Лес молчал. Малком ненавидел эту тишину. Старая лютня цеплялась струнами за ветки и тоскливо пела надтреснутым голосом, словно забыв, как это делается. Малкома корежило от ее жалоб. Он схватил лютню за горло и начал душить ее, невнятно рыча. Лютня не хотела умирать.
– Что ты делаешь, человек?
– Я убиваю себя. Ко мне больше не приходят песни. Мне не за чем жить.
– Разве лютня отняла у тебя твои песни?
– Нет.
– Тогда в чем же она провинилась перед тобой, человек?
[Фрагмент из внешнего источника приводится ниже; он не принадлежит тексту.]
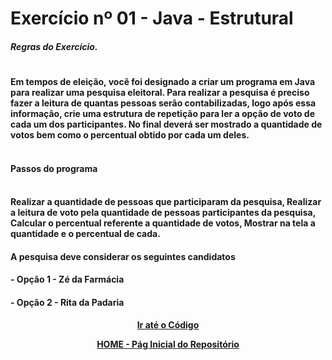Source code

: # Exercício nº 01 - Java - Estrutural

##### Regras do Exercício.
#
#### Em tempos de eleição, você foi designado a criar um programa em Java para realizar uma pesquisa eleitoral. Para realizar a pesquisa é preciso fazer a leitura de quantas pessoas serão contabilizadas, logo após essa informação, crie uma estrutura de repetição para ler a opção de voto de cada um dos participantes. No final deverá ser mostrado a quantidade de votos bem como o percentual obtido por cada um deles. <br><br> 


#### Passos do programa <br><br>


#### Realizar a quantidade de pessoas que participaram da pesquisa, Realizar a leitura de voto pela quantidade de pessoas participantes da pesquisa, Calcular o percentual referente a quantidade de votos, Mostrar na tela a quantidade e o percentual de cada.

#### A pesquisa deve considerar os seguintes candidatos

#### - Opção 1 - Zé da Farmácia
#### - Opção 2 - Rita da Padaria

<div align="center"> 

[**Ir até o Código**](https://github.com/LeandroDukievicz/Exercises_JAVA/blob/main/First-Exercise/Atv01structured.java)

[**HOME - Pág Inicial do Repositório**](https://github.com/LeandroDukievicz/Exercises_JAVA)
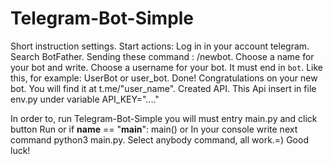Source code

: # Telegram-Bot-Simple

Short instruction settings. Start actions:
Log in in your account telegram. Search BotFather.
Sending these command : /newbot.
Choose a name for your bot and write.
Choose a username for your bot. It must end in `bot`. Like this, for example: UserBot or user_bot.
Done! Congratulations on your new bot. You will find it at t.me/"user_name". Created API.
This Api insert in file env.py under variable API_KEY="...."

In order to, run Telegram-Bot-Simple you will must entry main.py and click button Run or 
if __name__ == "__main__":
    main()
or
In your console write next command python3 main.py.
Select anybody command, all work.=)
Good luck!
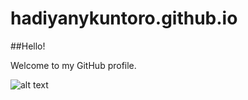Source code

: # hadiyanykuntoro.github.io
##Hello!

Welcome to my GitHub profile.

![alt text](https://cloud.githubusercontent.com/assets/13879356/11027419/b6aa777c-86e7-11e5-90ea-e3c817b07bf1.png)
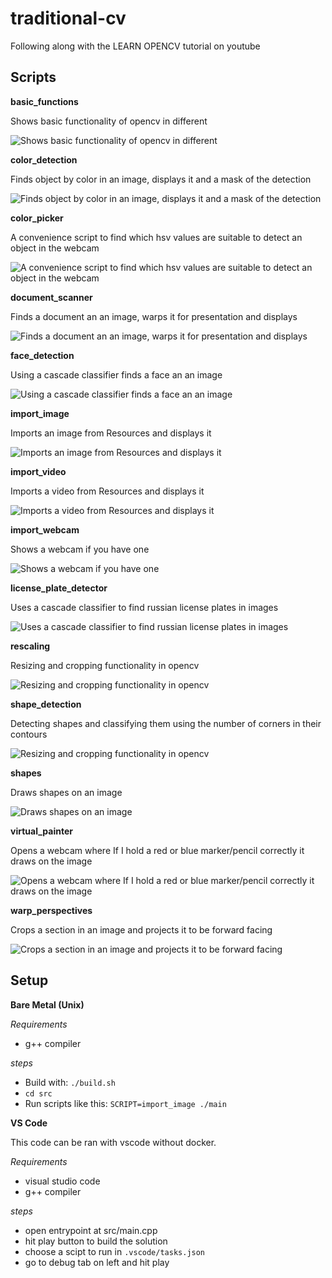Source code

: # traditional-cv
Following along with the LEARN OPENCV tutorial on youtube

## Scripts



**basic_functions**

Shows basic functionality of opencv in different

![Shows basic functionality of opencv in different](./images/basic_functions.png "Title")

**color_detection**

Finds object by color in an image, displays it and a mask of the detection

![Finds object by color in an image, displays it and a mask of the detection](./images/color_detection.png "Title")

**color_picker**

A convenience script to find which hsv values are suitable to detect an object in the webcam 

![A convenience script to find which hsv values are suitable to detect an object in the webcam ](./images/color_picker.png "Title")

**document_scanner**

Finds a document an an image, warps it for presentation and displays

![Finds a document an an image, warps it for presentation and displays](./images/document_scanner.png "Title")

**face_detection**

Using a cascade classifier finds a face an an image

![Using a cascade classifier finds a face an an image](./images/face_detection.png "Title")

**import_image**

Imports an image from Resources and displays it

![Imports an image from Resources and displays it](./images/import_image.png "Title")

**import_video**

Imports a video from Resources and displays it


![Imports a video from Resources and displays it](./images/import_video.gif "Title")

**import_webcam**

Shows a webcam if you have one


![Shows a webcam if you have one](./images/import_webcam.gif "Title")

**license_plate_detector**

Uses a cascade classifier to find russian license plates in images


![Uses a cascade classifier to find russian license plates in images](./images/license_plate_detector.gif "Title")


**rescaling**

Resizing and cropping functionality in opencv

![Resizing and cropping functionality in opencv](./images/rescaling.png "Title")

**shape_detection**

Detecting shapes and classifying them using the number of corners in their contours

![Resizing and cropping functionality in opencv](./images/shape_detection.png "Title")

**shapes**

Draws shapes on an image

![Draws shapes on an image](./images/shapes.png "Title")


**virtual_painter**

Opens a webcam where If I hold a red or blue marker/pencil correctly it draws on the image

![Opens a webcam where If I hold a red or blue marker/pencil correctly it draws on the image](./images/virtual_painter.gif "Title")

**warp_perspectives**

Crops a section in an image and projects it to be forward facing

![Crops a section in an image and projects it to be forward facing](./images/warp_perspectives.png "Title")


## Setup

**Bare Metal (Unix)**

*Requirements*

- g++ compiler

*steps*

- Build with: `./build.sh`
- `cd src`
- Run scripts like this: `SCRIPT=import_image ./main`

**VS Code**

This code can be ran with vscode without docker.

*Requirements*

- visual studio code
- g++ compiler

*steps*

- open entrypoint at src/main.cpp
- hit play button to build the solution
- choose a scipt to run in `.vscode/tasks.json`
- go to debug tab on left and hit play


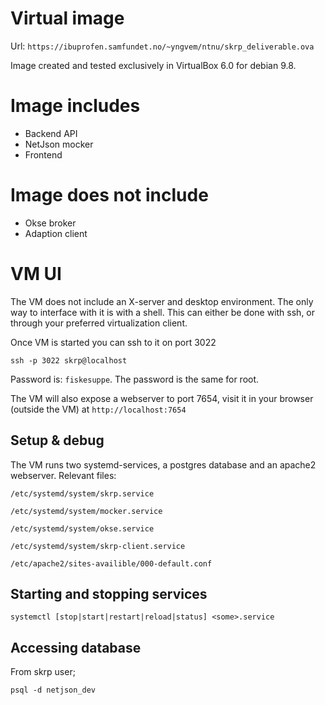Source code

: # Virtual image 
Url: `https://ibuprofen.samfundet.no/~yngvem/ntnu/skrp_deliverable.ova` 

Image created and tested exclusively in VirtualBox 6.0 for debian 9.8.

# Image includes
- Backend API
- NetJson mocker
- Frontend

# Image does not include
- Okse broker
- Adaption client

# VM UI
The VM does not include an X-server and desktop environment. The only way to
interface with it is with a shell. This can either be done with ssh, or through
your preferred virtualization client.

Once VM is started you can ssh to it on port 3022 

`ssh -p 3022 skrp@localhost`

Password is: `fiskesuppe`. The password is the same for root.

The VM will also expose a webserver to port 7654, visit it in your browser
(outside the VM) at `http://localhost:7654`

## Setup & debug
The VM runs two systemd-services, a postgres database and an apache2 webserver.
Relevant files:

`/etc/systemd/system/skrp.service`

`/etc/systemd/system/mocker.service`

`/etc/systemd/system/okse.service`

`/etc/systemd/system/skrp-client.service`

`/etc/apache2/sites-availible/000-default.conf`

## Starting and stopping services

`systemctl [stop|start|restart|reload|status] <some>.service`

## Accessing database

From skrp user;

`psql -d netjson_dev`
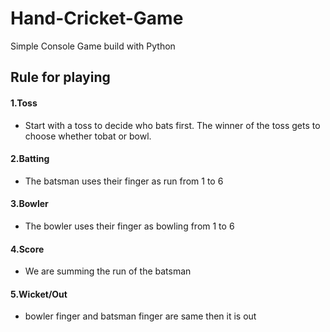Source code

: # Hand-Cricket-Game
Simple Console Game build with Python

## Rule for playing
#### 1.Toss
* Start with a toss to decide who bats first. The winner of the toss gets to choose whether tobat or bowl.&nbsp;
#### 2.Batting
* The batsman uses their finger as run from 1 to 6
#### 3.Bowler
* The bowler uses their finger as bowling from 1 to 6
#### 4.Score
* We are summing the run of the batsman
#### 5.Wicket/Out
* bowler finger and batsman finger are same then it is out
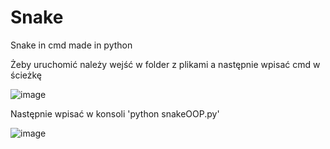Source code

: # Snake
Snake in cmd made in python

Żeby uruchomić należy wejść w folder z plikami a następnie wpisać cmd w ścieżkę

![image](https://user-images.githubusercontent.com/104742069/172013641-b8d6a7e6-44c9-496c-9c32-ecf2521a84d2.png)

Następnie wpisać w konsoli 'python snakeOOP.py'

![image](https://user-images.githubusercontent.com/104742069/172013724-9c7d3c9e-1269-43ee-b9b9-ce7d19edeff1.png)
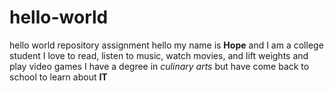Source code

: # hello-world
hello world repository assignment
hello my name is **Hope** and I am a college student
I love to read, listen to music, watch movies, and lift weights and play video games
I have a degree in *culinary arts* but have come back to school to learn about **IT** 
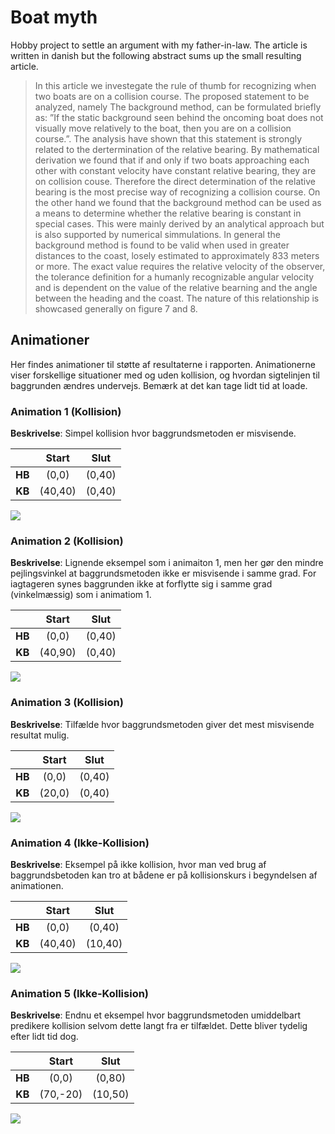 # Boat myth 

Hobby project to settle an argument with my father-in-law. The article is written in danish but the following abstract sums up the small resulting article.


> In this article we investegate the rule of thumb for recognizing when two boats are on a collision course. The proposed statement to be analyzed, namely The background method, can be formulated briefly as: ”If the static background seen behind the oncoming boat does not visually move relatively to the boat, then you are on a collision course.”. The analysis have shown that this statement is strongly related to the dertermination of the relative bearing. By mathematical derivation we found that if and only if two boats approaching each other with constant velocity have constant relative bearing, they are on collision couse. Therefore the direct determination of the relative bearing is the most precise way of recognizing a collision course. On the other hand we found that the background method can be used as a means to determine whether the relative bearing is constant in special cases. This were mainly derived by an analytical approach but is also supported by numerical simmulations. In general the background method is found to be valid when used in greater distances to the coast, losely estimated to approximately 833 meters or more. The exact value requires the relative velocity of the observer, the tolerance definition for a humanly recognizable angular velocity and is dependent on the value of the relative bearning and the angle between the heading and the coast. The nature of this relationship is showcased generally on figure 7 and 8.



## Animationer
Her findes animationer til støtte af resultaterne i rapporten. Animationerne viser forskellige situationer med og uden kollision, og hvordan sigtelinjen til baggrunden ændres undervejs. Bemærk at det kan tage lidt tid at loade.

### Animation 1 (Kollision)
**Beskrivelse**: Simpel kollision hvor baggrundsmetoden er misvisende. 

|         | Start         | Slut   |
|:-------:|:-------------:| :-----:|
| **HB**  | (0,0)         | (0,40) |
| **KB**  | (40,40)       | (0,40) |

![](article/figures/aniC1.gif)

### Animation 2 (Kollision)
**Beskrivelse**: Lignende eksempel som i animaiton 1, men her gør den mindre pejlingsvinkel at baggrundsmetoden ikke er misvisende i samme grad. For iagtageren synes baggrunden ikke at forflytte sig i samme grad (vinkelmæssig) som i animatiom 1.

|         | Start         | Slut   |
|:-------:|:-------------:| :-----:|
| **HB**  | (0,0)         | (0,40) |
| **KB**  | (40,90)       | (0,40) |

![](article/figures/aniC2.gif)

### Animation 3 (Kollision)
**Beskrivelse**: Tilfælde hvor baggrundsmetoden giver det mest misvisende resultat mulig. 

|         | Start         | Slut   |
|:-------:|:-------------:| :-----:|
| **HB**  | (0,0)         | (0,40) |
| **KB**  | (20,0)        | (0,40) |

![](article/figures/aniC3.gif)

### Animation 4 (Ikke-Kollision)
**Beskrivelse**: Eksempel på ikke kollision, hvor man ved brug af baggrundsbetoden kan tro at bådene er på kollisionskurs i begyndelsen af animationen. 

|         | Start         | Slut   |
|:-------:|:-------------:| :-----:|
| **HB**  | (0,0)         | (0,40) |
| **KB**  | (40,40)       | (10,40) |

![](article/figures/aniNC1.gif)

### Animation 5 (Ikke-Kollision)
**Beskrivelse**: Endnu et eksempel hvor baggrundsmetoden umiddelbart predikere kollision selvom dette langt fra er tilfældet. Dette bliver tydelig efter lidt tid dog.

|         | Start         | Slut   |
|:-------:|:-------------:| :-----:|
| **HB**  | (0,0)         | (0,80) |
| **KB**  | (70,-20)       | (10,50) |

![](article/figures/aniNC2.gif)


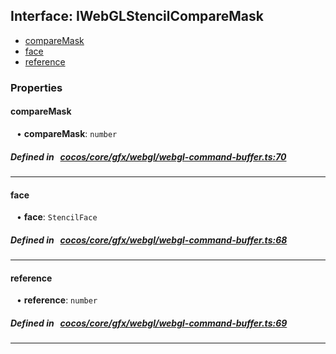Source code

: ## Interface: IWebGLStencilCompareMask

- [compareMask](#compareMask)
- [face](#face)
- [reference](#reference)

### Properties

#### compareMask

<div style="margin-left: 10px;">


• **compareMask**: ``number``

</div>


##### Defined in &nbsp;   [cocos/core/gfx/webgl/webgl-command-buffer.ts:70](https://github.com/cocos-creator/engine/blob/c7bf6b8a9/cocos/core/gfx/webgl/webgl-command-buffer.ts#L70)&nbsp;

___
#### face

<div style="margin-left: 10px;">


• **face**: ``StencilFace``

</div>


##### Defined in &nbsp;   [cocos/core/gfx/webgl/webgl-command-buffer.ts:68](https://github.com/cocos-creator/engine/blob/c7bf6b8a9/cocos/core/gfx/webgl/webgl-command-buffer.ts#L68)&nbsp;

___
#### reference

<div style="margin-left: 10px;">


• **reference**: ``number``

</div>


##### Defined in &nbsp;   [cocos/core/gfx/webgl/webgl-command-buffer.ts:69](https://github.com/cocos-creator/engine/blob/c7bf6b8a9/cocos/core/gfx/webgl/webgl-command-buffer.ts#L69)&nbsp;

___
– Она… Она слишком правдивая.
– Утри слезы, человек. Влага портит струны.
Так началась Низаниель.
Лес молчал. Малком любил эту тишину. Так ходила Низаниель. Малком любил солнечные лучи, пробивавшиеся сквозь листву, – так светились волосы Низаниель. Он опускал руки в живую ртуть ручья и улыбался ее серебристости – таким же непостижимым был взгляд Низаниель, таким же серебряным был ее голос. Малком понял, что наконец-то нашел сюжет для своей первой настоящей баллады – рядом с Низаниель не было места банальности. И ему вовсе не казалось странным, что они так неожиданно и быстро нашли друг друга – спившийся слабохарактерный бард-недоучка и золотоволосая эльфка, светлая радость леса.